The sun shines nearly every day here and, when it’s light out, you rarely need a coat. Though the temperature drops once the sun goes down, the air feels cool against my skin. It’s wonderful, like my skin can breathe, not cocooned and suffocating in a heavy Patagonia jacket and under a thin layer of sweat. 

I left Hawaii nearly half my life ago, and I’d forgotten what it was like to live with natural beauty around me: mountains, flowering yards, the sun setting over a bay. I’ve only been here for six weeks.

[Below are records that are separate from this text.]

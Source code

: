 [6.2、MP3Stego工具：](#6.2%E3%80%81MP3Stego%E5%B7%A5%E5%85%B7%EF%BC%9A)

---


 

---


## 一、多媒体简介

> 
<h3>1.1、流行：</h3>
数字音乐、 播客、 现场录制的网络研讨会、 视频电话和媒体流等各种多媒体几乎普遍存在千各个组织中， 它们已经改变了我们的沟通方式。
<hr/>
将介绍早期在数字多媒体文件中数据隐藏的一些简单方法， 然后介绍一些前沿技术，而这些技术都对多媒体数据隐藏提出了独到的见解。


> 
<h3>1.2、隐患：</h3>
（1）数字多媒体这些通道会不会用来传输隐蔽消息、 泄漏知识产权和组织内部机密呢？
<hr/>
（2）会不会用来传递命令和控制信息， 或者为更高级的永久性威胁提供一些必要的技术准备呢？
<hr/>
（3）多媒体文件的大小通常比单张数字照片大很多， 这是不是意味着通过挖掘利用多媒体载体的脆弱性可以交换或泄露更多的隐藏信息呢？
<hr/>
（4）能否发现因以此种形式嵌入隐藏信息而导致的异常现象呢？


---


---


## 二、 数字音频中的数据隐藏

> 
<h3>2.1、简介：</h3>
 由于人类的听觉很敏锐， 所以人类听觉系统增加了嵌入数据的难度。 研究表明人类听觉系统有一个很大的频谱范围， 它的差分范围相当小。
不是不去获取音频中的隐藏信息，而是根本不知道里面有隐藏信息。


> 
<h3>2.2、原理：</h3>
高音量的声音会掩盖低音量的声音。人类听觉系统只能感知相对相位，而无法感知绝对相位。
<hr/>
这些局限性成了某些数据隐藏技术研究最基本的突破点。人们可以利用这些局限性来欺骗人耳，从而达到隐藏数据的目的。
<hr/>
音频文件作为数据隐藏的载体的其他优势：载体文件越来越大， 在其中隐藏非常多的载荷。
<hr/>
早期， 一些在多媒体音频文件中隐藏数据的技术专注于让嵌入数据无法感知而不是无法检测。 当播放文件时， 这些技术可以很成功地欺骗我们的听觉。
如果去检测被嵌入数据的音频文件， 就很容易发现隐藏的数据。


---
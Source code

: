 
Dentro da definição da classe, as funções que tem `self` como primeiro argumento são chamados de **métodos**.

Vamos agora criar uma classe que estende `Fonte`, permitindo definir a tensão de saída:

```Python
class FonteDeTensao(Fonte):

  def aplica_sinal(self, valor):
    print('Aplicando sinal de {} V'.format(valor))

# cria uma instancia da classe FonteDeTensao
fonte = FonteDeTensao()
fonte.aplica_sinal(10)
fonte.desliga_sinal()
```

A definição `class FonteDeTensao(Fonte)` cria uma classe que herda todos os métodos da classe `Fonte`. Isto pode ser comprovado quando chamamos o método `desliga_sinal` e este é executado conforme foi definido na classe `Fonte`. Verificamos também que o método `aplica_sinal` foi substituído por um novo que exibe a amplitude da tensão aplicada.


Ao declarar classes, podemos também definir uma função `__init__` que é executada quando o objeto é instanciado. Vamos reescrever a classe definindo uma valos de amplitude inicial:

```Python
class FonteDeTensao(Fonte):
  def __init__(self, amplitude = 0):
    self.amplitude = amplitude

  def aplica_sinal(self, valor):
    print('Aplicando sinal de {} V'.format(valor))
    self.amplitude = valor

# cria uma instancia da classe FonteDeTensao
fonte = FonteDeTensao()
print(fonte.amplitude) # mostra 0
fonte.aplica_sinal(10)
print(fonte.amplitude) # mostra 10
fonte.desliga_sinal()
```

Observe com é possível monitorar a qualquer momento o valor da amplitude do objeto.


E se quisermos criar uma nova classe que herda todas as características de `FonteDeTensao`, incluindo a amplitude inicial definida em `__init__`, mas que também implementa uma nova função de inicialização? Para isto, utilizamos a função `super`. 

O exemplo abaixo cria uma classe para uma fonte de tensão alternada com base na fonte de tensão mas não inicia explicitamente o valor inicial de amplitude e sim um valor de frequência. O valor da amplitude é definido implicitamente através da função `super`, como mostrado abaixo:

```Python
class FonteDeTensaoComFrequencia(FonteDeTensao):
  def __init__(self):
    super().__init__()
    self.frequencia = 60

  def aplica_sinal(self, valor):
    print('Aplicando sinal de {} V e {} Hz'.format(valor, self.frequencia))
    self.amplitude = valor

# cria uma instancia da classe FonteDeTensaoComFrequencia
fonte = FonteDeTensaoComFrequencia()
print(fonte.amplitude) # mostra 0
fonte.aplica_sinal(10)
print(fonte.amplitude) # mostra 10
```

And six weeks in, there are still novelties I encounter nearly every day. Cars stop at crosswalks for waiting pedestrians. These same crosswalks flash at night when someone crosses the street. Abandoned electronics litter the sidewalk since Berkeley has no alleys, and there are compost bins everywhere — we even have a tiny one in our kitchen. On my way to work, from East Bay to SF, I hear fellow bus riders behind me say 'good morning' to the stranger who plops down beside them. Mark and I have bought baked beet chips from our local grocery store — twice.

I passed by a two-chair barbershop in Inner Sunset with a real-live piano player playing a song, entertaining people during haircuts and beard trims. The Muni busses — with their steel antenna sprouting from their roofs, connecting to wires above the street and keeping them leashed to certain paths — don't seem to clog traffic. The Muni is on the honor system — someone could hop on without paying their fare. 

After 15 years of living in Chicago (with a few months spent in free-spirited Barcelona and pastry-filled Paris), I’m getting to know the character of a new city, one I feel I belong in. Chicago is the city of my formative years, the first place I lived away from home, where I first appreciated the leaves changing from green to orange to brown and where I first fell in love with the silence after a snowfall. But I’ve become habituated to the murders in the news, to the dog shit on the ground, and to the plastic bags hanging on apartment fences as makeshift trash bins for the neighborhood.

Here in Berkeley, there’s a bag full of plastic bags tied to a sign outside our place — I think it’s there for people who forgot their doggie bags when taking their pups on walks.